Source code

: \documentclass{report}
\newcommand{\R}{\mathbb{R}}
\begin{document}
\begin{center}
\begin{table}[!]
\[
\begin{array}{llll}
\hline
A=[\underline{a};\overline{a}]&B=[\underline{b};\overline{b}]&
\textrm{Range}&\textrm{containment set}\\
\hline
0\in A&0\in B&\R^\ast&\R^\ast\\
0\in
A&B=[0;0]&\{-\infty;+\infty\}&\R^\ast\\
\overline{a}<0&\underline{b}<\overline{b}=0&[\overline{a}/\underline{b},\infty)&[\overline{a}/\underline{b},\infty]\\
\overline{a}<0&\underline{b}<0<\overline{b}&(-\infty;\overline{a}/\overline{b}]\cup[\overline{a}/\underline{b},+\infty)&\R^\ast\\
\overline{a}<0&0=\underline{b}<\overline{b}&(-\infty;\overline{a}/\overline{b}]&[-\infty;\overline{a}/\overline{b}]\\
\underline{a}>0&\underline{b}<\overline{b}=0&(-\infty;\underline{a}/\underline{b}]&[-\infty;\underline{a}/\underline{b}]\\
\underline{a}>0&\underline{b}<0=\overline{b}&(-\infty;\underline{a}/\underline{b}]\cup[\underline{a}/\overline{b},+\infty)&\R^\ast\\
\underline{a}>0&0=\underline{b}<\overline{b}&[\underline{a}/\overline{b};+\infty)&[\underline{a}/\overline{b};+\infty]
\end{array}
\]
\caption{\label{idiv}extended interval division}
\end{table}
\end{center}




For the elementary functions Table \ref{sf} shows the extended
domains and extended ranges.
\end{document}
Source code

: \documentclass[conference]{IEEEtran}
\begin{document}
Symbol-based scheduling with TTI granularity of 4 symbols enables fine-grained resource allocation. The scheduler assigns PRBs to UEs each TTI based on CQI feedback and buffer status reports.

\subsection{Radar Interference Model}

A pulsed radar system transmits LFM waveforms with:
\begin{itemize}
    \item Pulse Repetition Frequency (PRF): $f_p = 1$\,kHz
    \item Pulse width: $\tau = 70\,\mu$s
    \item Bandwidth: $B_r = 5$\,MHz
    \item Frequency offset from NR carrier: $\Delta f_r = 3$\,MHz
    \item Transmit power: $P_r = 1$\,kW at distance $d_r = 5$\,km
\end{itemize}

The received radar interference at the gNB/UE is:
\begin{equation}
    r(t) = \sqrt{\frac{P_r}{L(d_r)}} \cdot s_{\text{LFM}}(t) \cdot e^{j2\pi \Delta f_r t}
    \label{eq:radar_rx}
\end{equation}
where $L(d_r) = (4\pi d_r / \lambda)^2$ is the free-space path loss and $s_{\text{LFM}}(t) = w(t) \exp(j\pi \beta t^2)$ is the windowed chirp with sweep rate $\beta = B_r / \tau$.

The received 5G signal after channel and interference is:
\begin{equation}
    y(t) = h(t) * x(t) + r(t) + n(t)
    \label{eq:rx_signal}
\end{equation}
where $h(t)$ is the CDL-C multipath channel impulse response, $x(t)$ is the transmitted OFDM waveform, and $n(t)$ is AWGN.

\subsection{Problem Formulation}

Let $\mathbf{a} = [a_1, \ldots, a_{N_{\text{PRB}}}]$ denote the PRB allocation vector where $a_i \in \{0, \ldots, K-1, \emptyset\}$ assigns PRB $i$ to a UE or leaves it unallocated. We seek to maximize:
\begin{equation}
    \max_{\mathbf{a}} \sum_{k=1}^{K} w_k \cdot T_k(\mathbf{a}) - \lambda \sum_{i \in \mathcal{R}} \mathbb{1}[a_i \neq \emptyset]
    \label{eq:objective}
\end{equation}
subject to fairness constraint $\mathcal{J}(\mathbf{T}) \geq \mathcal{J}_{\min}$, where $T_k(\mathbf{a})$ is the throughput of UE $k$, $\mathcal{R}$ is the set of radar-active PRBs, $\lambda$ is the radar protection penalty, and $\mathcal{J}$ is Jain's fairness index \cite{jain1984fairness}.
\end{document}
━━━━
**HOW TO COMPLETE THIS TASK**.
Every line above that holds the word "Delta" should be copied out.

**RESULT OF THE TASK**.
    \item Frequency offset from NR carrier: $\Delta f_r = 3$\,MHz
    r(t) = \sqrt{\frac{P_r}{L(d_r)}} \cdot s_{\text{LFM}}(t) \cdot e^{j2\pi \Delta f_r t}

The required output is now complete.